**Directions**
For each line of the listing that contains "grid", make a copy and return it.

**Records for this task**
────────────────────────────────────────
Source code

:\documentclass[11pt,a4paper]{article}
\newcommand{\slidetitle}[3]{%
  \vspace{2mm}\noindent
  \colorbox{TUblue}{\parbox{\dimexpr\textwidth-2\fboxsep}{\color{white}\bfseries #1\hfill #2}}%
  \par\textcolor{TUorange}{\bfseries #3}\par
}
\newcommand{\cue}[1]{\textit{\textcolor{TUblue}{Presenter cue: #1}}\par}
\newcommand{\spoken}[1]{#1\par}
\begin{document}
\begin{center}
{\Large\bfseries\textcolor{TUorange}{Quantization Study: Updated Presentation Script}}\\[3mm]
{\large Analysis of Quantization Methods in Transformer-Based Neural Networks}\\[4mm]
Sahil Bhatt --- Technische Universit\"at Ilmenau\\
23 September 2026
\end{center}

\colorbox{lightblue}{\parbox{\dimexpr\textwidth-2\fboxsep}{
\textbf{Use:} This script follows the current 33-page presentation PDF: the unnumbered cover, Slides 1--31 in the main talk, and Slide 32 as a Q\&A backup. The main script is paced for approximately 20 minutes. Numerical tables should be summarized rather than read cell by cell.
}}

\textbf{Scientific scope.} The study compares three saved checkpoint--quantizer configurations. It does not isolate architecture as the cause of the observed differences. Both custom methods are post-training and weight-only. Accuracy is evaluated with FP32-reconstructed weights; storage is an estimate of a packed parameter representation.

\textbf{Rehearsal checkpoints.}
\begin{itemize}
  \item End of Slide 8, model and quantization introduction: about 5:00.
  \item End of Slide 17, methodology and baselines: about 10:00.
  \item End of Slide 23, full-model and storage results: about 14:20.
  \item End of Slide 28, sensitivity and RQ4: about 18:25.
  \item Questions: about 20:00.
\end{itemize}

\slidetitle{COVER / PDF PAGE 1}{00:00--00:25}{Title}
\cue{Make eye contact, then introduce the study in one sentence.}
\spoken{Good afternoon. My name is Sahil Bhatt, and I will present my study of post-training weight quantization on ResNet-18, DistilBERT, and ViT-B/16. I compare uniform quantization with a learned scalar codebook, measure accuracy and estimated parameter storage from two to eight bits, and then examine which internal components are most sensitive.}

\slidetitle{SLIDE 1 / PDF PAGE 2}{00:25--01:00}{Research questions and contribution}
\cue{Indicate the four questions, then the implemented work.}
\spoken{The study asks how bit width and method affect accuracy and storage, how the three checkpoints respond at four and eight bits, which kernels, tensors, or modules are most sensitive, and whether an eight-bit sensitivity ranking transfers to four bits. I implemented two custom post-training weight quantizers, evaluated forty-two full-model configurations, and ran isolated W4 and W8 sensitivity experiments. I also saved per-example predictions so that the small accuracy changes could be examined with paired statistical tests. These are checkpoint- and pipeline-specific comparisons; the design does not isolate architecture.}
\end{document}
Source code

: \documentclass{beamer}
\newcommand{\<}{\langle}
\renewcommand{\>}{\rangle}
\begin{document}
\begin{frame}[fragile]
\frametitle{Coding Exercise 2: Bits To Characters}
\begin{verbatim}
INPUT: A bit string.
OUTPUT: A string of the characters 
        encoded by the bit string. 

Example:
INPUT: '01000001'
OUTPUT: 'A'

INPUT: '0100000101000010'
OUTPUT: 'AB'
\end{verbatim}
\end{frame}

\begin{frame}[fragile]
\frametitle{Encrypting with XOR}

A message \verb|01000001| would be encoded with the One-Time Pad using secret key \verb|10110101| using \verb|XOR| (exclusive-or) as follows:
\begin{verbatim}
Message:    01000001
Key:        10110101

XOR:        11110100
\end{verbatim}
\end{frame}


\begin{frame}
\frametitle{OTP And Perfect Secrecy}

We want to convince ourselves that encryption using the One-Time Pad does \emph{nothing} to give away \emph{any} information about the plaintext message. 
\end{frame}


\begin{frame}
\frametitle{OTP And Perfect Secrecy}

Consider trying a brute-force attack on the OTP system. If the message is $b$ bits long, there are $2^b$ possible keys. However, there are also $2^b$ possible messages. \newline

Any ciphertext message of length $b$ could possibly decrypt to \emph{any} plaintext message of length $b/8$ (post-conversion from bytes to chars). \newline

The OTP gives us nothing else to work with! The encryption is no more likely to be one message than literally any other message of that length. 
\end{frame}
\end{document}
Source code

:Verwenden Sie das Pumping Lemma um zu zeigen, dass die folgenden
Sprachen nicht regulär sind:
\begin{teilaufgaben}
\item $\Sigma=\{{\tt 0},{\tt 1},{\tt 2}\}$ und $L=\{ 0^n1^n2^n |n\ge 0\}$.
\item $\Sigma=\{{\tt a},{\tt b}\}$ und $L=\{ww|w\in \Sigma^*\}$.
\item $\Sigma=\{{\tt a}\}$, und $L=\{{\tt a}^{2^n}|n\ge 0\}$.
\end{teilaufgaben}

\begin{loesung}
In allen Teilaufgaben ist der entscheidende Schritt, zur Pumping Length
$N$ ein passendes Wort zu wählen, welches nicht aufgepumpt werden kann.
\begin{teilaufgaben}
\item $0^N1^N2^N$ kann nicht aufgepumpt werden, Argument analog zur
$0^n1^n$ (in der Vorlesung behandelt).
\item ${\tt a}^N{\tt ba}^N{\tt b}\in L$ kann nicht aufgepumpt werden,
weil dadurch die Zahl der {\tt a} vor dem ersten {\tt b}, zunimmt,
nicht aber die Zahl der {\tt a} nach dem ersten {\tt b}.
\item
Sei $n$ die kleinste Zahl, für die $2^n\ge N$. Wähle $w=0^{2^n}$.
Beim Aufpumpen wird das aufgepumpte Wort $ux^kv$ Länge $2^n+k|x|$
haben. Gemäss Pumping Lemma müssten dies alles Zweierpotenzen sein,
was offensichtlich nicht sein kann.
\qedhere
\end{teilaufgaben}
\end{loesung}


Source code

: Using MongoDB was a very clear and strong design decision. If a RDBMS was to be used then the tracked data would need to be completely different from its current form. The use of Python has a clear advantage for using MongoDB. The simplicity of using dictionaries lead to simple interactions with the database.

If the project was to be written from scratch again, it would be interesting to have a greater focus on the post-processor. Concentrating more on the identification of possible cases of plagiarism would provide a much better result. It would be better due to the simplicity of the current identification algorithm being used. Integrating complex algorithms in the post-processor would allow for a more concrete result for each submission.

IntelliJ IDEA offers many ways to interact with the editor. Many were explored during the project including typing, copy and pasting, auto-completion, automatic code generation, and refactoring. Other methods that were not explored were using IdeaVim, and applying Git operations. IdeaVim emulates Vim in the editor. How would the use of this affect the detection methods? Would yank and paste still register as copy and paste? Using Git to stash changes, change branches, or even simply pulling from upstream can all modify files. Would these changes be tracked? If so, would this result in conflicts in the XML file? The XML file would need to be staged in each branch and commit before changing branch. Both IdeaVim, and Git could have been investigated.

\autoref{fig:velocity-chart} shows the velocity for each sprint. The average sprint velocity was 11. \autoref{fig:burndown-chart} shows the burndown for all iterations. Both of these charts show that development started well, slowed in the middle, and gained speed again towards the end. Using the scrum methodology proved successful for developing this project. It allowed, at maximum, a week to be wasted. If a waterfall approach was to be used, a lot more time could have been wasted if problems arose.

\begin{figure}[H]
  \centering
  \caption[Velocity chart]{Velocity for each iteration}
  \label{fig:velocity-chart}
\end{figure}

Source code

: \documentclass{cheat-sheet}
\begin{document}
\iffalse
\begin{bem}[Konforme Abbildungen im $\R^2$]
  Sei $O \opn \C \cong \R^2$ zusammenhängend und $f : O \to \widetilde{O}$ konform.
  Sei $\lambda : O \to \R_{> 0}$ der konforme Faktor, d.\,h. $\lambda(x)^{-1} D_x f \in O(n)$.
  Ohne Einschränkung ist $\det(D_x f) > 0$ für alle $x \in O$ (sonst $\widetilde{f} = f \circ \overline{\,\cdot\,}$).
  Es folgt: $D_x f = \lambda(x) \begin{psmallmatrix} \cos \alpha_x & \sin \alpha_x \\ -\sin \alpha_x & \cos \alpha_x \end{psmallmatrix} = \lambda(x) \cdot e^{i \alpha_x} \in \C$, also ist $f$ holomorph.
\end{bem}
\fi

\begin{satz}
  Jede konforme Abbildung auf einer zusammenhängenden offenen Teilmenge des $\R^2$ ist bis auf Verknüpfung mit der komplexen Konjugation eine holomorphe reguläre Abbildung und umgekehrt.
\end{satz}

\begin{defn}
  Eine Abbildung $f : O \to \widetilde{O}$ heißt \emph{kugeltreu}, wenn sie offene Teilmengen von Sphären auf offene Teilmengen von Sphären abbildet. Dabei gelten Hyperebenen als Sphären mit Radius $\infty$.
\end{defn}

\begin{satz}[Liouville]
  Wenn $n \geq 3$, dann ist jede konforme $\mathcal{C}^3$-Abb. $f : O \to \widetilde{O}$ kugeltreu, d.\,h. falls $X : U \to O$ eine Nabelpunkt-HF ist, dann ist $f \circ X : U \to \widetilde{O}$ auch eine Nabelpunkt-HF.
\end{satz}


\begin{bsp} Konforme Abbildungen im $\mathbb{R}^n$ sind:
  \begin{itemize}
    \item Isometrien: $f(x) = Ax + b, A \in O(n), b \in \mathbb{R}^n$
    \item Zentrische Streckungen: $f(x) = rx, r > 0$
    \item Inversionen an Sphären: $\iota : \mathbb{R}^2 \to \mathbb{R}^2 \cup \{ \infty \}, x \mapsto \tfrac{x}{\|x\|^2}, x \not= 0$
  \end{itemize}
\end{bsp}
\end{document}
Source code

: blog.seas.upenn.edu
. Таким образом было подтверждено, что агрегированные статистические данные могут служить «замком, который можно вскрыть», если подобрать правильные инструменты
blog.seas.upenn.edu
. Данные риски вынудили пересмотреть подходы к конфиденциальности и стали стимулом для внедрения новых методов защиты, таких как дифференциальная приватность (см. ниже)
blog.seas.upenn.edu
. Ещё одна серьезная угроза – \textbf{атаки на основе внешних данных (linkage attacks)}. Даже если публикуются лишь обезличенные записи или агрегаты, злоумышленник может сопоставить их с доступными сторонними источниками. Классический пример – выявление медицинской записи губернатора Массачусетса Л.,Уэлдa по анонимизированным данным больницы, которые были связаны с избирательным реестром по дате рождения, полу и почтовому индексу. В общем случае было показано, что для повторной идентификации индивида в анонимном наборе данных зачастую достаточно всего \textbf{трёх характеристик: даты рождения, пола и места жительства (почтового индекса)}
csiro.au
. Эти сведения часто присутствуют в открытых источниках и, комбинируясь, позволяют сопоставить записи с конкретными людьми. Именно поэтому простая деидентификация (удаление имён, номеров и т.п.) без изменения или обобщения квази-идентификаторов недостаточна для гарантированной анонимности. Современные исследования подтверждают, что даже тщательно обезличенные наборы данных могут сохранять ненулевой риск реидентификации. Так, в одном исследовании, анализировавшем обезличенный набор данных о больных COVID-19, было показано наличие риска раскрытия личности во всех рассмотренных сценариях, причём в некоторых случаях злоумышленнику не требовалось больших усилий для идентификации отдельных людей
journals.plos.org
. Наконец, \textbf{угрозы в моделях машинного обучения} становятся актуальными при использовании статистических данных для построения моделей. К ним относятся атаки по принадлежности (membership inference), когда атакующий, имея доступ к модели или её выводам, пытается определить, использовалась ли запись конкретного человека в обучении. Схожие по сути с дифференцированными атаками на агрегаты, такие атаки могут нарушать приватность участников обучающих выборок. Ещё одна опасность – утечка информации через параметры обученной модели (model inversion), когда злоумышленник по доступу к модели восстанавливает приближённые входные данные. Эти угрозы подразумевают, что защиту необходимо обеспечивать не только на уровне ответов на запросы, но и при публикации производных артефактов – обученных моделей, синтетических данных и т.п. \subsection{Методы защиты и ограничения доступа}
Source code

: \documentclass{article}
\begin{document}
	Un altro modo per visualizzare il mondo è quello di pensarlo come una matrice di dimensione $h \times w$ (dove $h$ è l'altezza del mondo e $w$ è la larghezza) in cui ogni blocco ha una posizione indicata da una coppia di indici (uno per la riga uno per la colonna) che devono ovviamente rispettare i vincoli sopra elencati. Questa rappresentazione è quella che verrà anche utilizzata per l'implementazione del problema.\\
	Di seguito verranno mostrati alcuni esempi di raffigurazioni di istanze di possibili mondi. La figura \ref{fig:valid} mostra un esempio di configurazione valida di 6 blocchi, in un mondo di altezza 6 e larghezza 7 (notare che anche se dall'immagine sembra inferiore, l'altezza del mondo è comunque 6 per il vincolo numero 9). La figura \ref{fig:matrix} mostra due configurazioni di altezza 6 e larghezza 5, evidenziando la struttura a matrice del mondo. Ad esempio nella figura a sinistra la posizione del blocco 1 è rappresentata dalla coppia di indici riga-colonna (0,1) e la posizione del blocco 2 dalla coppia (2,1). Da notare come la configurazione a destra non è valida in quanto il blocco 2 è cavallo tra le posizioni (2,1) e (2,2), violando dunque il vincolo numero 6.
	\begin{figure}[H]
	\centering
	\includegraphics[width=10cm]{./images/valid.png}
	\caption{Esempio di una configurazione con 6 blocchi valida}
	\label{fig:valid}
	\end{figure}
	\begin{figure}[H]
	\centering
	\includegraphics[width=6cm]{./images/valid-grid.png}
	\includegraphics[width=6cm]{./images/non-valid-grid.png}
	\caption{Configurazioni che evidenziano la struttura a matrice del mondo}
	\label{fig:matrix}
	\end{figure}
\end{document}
────────────────────────────────────────
**Final answer**
	\includegraphics[width=6cm]{./images/valid-grid.png}
	\includegraphics[width=6cm]{./images/non-valid-grid.png}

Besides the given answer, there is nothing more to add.